A comprehensive analysis of websites archived by the Internet Archive reveals that AI-generated text has become pervasive online, making web content more uniform and artificially positive.
By mid-2025, roughly 35% of newly published websites were partially or entirely AI-generated, according to researchers from Imperial College London, Stanford University, and the Internet Archive. Before the launch of ChatGPT in late 2022, that figure was essentially zero.
The team analyzed a representative sample of English-language websites from the Wayback Machine, spanning 33 months from August 2022 to May 2025. To detect AI text, they used the Pangram v3 detector, which performed best in their robustness tests.
Among six common hypotheses about AI's effect on the web, only two were statistically supported: semantic contraction and a positivity shift. AI-generated texts were 33% more semantically similar to each other than human-written content, suggesting that language models gravitate toward the average of their training data, potentially narrowing the range of online discourse. Additionally, AI texts scored 107% higher on positive sentiment than human-written content, attributed to language models' tendency toward sycophancy and overoptimism. The researchers warn that a flood of sanitized, relentlessly cheerful prose could sideline human dissent.

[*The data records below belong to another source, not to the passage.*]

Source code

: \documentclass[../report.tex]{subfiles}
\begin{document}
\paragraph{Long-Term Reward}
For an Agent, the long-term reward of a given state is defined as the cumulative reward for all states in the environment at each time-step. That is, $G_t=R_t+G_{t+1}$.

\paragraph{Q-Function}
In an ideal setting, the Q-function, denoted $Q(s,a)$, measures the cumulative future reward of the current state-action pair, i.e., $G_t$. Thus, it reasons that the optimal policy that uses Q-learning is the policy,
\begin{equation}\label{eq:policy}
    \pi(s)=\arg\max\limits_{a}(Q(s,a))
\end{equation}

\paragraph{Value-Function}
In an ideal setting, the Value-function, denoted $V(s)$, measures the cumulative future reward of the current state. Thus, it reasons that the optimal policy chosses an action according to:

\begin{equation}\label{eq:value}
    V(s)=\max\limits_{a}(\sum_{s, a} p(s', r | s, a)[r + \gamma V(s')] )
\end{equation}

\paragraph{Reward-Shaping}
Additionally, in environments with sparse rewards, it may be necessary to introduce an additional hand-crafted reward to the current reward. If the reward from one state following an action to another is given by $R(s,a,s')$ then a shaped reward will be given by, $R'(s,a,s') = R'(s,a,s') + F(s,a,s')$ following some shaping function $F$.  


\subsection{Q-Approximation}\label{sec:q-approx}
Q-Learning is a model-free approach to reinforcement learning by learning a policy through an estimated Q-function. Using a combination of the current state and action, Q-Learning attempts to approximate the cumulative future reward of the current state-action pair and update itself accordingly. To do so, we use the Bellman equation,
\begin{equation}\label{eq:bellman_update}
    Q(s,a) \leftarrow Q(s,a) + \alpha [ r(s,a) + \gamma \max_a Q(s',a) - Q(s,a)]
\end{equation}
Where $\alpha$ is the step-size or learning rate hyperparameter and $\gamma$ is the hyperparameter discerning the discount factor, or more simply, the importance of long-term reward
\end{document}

“Rather than forcing models to be perfectly compliant and agreeable, allowing them to have a more distinct personality or 'friction' might help them act as a creative partner rather than a replacement for human voice,” said co-author Jonas Dolezal, an AI researcher at Stanford.
However, the study found no evidence to support four other hypotheses: a disappearance of individual writing styles, a decline in external links, a drop in information density, or an increase in factual errors. The truth-decay test, though methodologically limited, showed no correlation between AI content and the share of refuted claims. The researchers note that this does not rule out a rise in unverifiable claims, which are harder to detect.
The study also included a survey of 853 U.S. adults, which found that public perception often diverges from the data. For instance, 83% believed that individual writing styles are vanishing, but the analysis did not confirm this. People who rarely use AI were more likely to believe in negative effects than regular users.
The researchers warn that the high prevalence of AI content raises the risk of “model collapse,” where AI models degrade by training on their own outputs. They recommend cryptographic provenance standards like C2PA and tweaks to search algorithms to promote semantic diversity.
Co-author Maty Bohacek noted that the team is working with the Internet Archive to turn the analysis into a continuous monitoring tool. The study has limitations: it only covered English-language texts, relied on a single AI detector, and drew data solely from the Internet Archive.